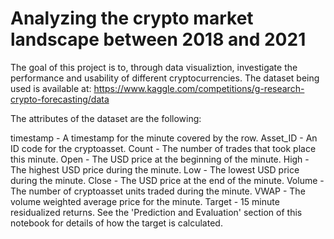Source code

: # Analyzing the crypto market landscape between 2018 and 2021

The goal of this project is to, through data visualiztion, investigate the performance and usability of different cryptocurrencies. 
The dataset being used is available at:
https://www.kaggle.com/competitions/g-research-crypto-forecasting/data

The attributes of the dataset are the following:

timestamp - A timestamp for the minute covered by the row.
Asset_ID - An ID code for the cryptoasset.
Count - The number of trades that took place this minute.
Open - The USD price at the beginning of the minute.
High - The highest USD price during the minute.
Low - The lowest USD price during the minute.
Close - The USD price at the end of the minute.
Volume - The number of cryptoasset units traded during the minute.
VWAP - The volume weighted average price for the minute.
Target - 15 minute residualized returns. See the 'Prediction and Evaluation' section of this notebook for details of how the target is calculated.
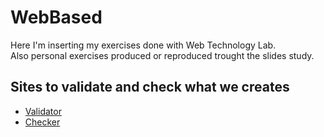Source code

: # WebBased

Here I'm inserting my exercises done with Web Technology Lab.\
Also personal exercises produced or reproduced trought the slides study.

## Sites to validate and check what we creates
- [Validator](https://validator.w3.org/)
- [Checker](http://achecker.csr.unibo.it/checker/index.php#output_div)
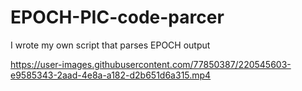 # EPOCH-PIC-code-parcer
I wrote my own script that parses EPOCH output 






https://user-images.githubusercontent.com/77850387/220545603-e9585343-2aad-4e8a-a182-d2b651d6a315.mp4

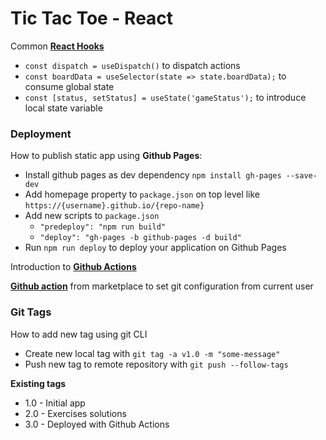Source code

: # Tic Tac Toe - React

Common [**React Hooks**](https://reactjs.org/docs/hooks-intro.html)

-   `const dispatch = useDispatch()` to dispatch actions
-   `const boardData = useSelector(state => state.boardData);` to consume global state
-   `const [status, setStatus] = useState('gameStatus');` to introduce local state variable

### Deployment

How to publish static app using **Github Pages**:

-   Install github pages as dev dependency `npm install gh-pages --save-dev`
-   Add homepage property to `package.json` on top level like `https://{username}.github.io/{repo-name}`
-   Add new scripts to `package.json`
    -   `"predeploy": "npm run build"`
    -   `"deploy": "gh-pages -b github-pages -d build"`
-   Run `npm run deploy` to deploy your application on Github Pages

Introduction to [**Github Actions**](https://docs.github.com/en/free-pro-team@latest/actions/learn-github-actions/introduction-to-github-actions)

[**Github action**](https://github.com/marketplace/actions/deploy-to-github-pages) from marketplace to set git configuration from current user

### Git Tags

How to add new tag using git CLI

-   Create new local tag with `git tag -a v1.0 -m "some-message"`
-   Push new tag to remote repository with `git push --follow-tags`

**Existing tags**

- 1.0 - Initial app
- 2.0 - Exercises solutions
- 3.0 - Deployed with Github Actions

========================

▸ TASK REQUIREMENTS
Please, without any pictures, write out exactly the lines of the listing from its first line through the line that holds "Count - The", ends included, and nothing beyond them.

▸ TASK ANSWER
Source code

: # Analyzing the crypto market landscape between 2018 and 2021

The goal of this project is to, through data visualiztion, investigate the performance and usability of different cryptocurrencies. 
The dataset being used is available at:
https://www.kaggle.com/competitions/g-research-crypto-forecasting/data

The attributes of the dataset are the following:

timestamp - A timestamp for the minute covered by the row.
Asset_ID - An ID code for the cryptoasset.
Count - The number of trades that took place this minute.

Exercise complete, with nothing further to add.